I. Below are the articles I found interesting the past week:
People are keeping their vaccines secret
How unfair property taxes keeps black families from gaining wealth
Across the world, child marriage is rising
When Chamath Palihapitiya speaks, Reddit and Wall Street listen
II. Stats that made me go WOW!
- Women have lost 5.3 million jobs during the pandemic. And since February 2020, over 2.3 million have left the workforce because of layoffs or lack of childcare. Compare that to 1.8 million men.
- Uncertainty, stress, financial strain, stress, lack of social life – all have contributed to an increase in mental health crises. In December, one government survey found that over 42% of people felt symptoms of anxiety or depression – an increase from 11% the previous year.

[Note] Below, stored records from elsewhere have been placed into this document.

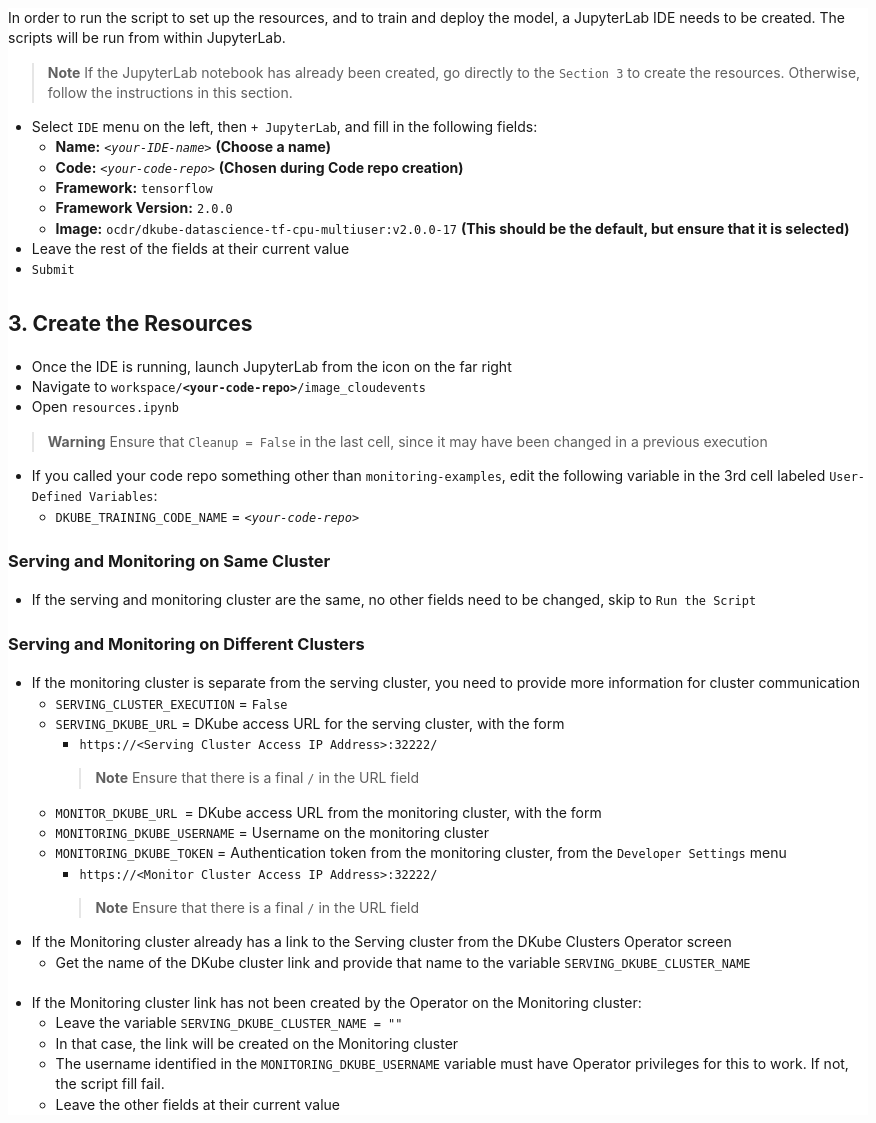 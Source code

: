 In order to run the script to set up the resources, and to train and deploy the model, a JupyterLab IDE needs to be created.  The scripts will be run from within JupyterLab.  

> **Note** If the JupyterLab notebook has already been created, go directly to the `Section 3` to create the resources.  Otherwise, follow the instructions in this section.

- Select `IDE` menu on the left, then `+ JupyterLab`, and fill in the following fields:
  - **Name:** *`<your-IDE-name>`*  **(Choose a name)**
  - **Code:** *`<your-code-repo>`*  **(Chosen during Code repo creation)**
  - **Framework:** `tensorflow`
  - **Framework Version:** `2.0.0`
  - **Image:** `ocdr/dkube-datascience-tf-cpu-multiuser:v2.0.0-17`   **(This should be the default, but ensure that it is selected)**
- Leave the rest of the fields at their current value
- `Submit`

## 3. Create the Resources

- Once the IDE is running, launch JupyterLab from the icon on the far right
- Navigate to <code>workspace/**\<your-code-repo\>**/image_cloudevents</code>
- Open `resources.ipynb`
> **Warning** Ensure that `Cleanup = False` in the last cell, since it may have been changed in a previous execution

- If you called your code repo something other than `monitoring-examples`, edit the following variable in the 3rd cell labeled `User-Defined Variables`:
  - `DKUBE_TRAINING_CODE_NAME` = *`<your-code-repo>`*

### Serving and Monitoring on Same Cluster

- If the serving and monitoring cluster are the same, no other fields need to be changed, skip to `Run the Script`

### Serving and Monitoring on Different Clusters

- If the monitoring cluster is separate from the serving cluster, you need to provide more information for cluster communication
  - `SERVING_CLUSTER_EXECUTION` = `False`
  - `SERVING_DKUBE_URL` = DKube access URL for the serving cluster, with the form
    - `https://<Serving Cluster Access IP Address>:32222/`
    > **Note** Ensure that there is a final `/` in the URL field
  - `MONITOR_DKUBE_URL `= DKube access URL from the monitoring cluster, with the form
  - `MONITORING_DKUBE_USERNAME` = Username on the monitoring cluster
  - `MONITORING_DKUBE_TOKEN` = Authentication token from the monitoring cluster, from the `Developer Settings` menu
    - `https://<Monitor Cluster Access IP Address>:32222/`
    > **Note** Ensure that there is a final `/` in the URL field
- If the Monitoring cluster already has a link to the Serving cluster from the DKube Clusters Operator screen
  - Get the name of the DKube cluster link and provide that name to the variable `SERVING_DKUBE_CLUSTER_NAME` <br><br>
- If the Monitoring cluster link has not been created by the Operator on the Monitoring cluster:
  - Leave the variable `SERVING_DKUBE_CLUSTER_NAME = ""`
  - In that case, the link will be created on the Monitoring cluster
  - The username identified in the `MONITORING_DKUBE_USERNAME` variable must have Operator privileges for this to work. If not, the script fill fail.
  - Leave the other fields at their current value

- Local officials have overvalued the lowest-priced homes relative to the highest across the U.S., nationwide data show. From 2006 through 2016, inaccurate valuations gave the least expensive homes in St. Louis an effective tax rate almost four times higher than the most costly. In Baltimore, it was more than two times higher. In New York City, it was three times higher.
According to S&P Dow Jones Indices, just 37% of U.S. large-cap equity funds managed to beat the S&P 500 over the first six months of last year. However, Bank of America found 70% of U.S. large-cap mutual funds exceeded their benchmarks in February of this year, the highest share since 2007. (Much of that outperformance appears to have been driven by the fact that technology stocks have underperformed lately.)
- An unknown buyer has purchased Jeffrey Epstein’s Manhattan mansion for $51 million, and proceeds will go to Epstein’s victims. The mansion had an initial asking price of $88 million.
III. Name that Tune!
As I write this email, I am listening to “Cry Me a River” by Justin Timberlake.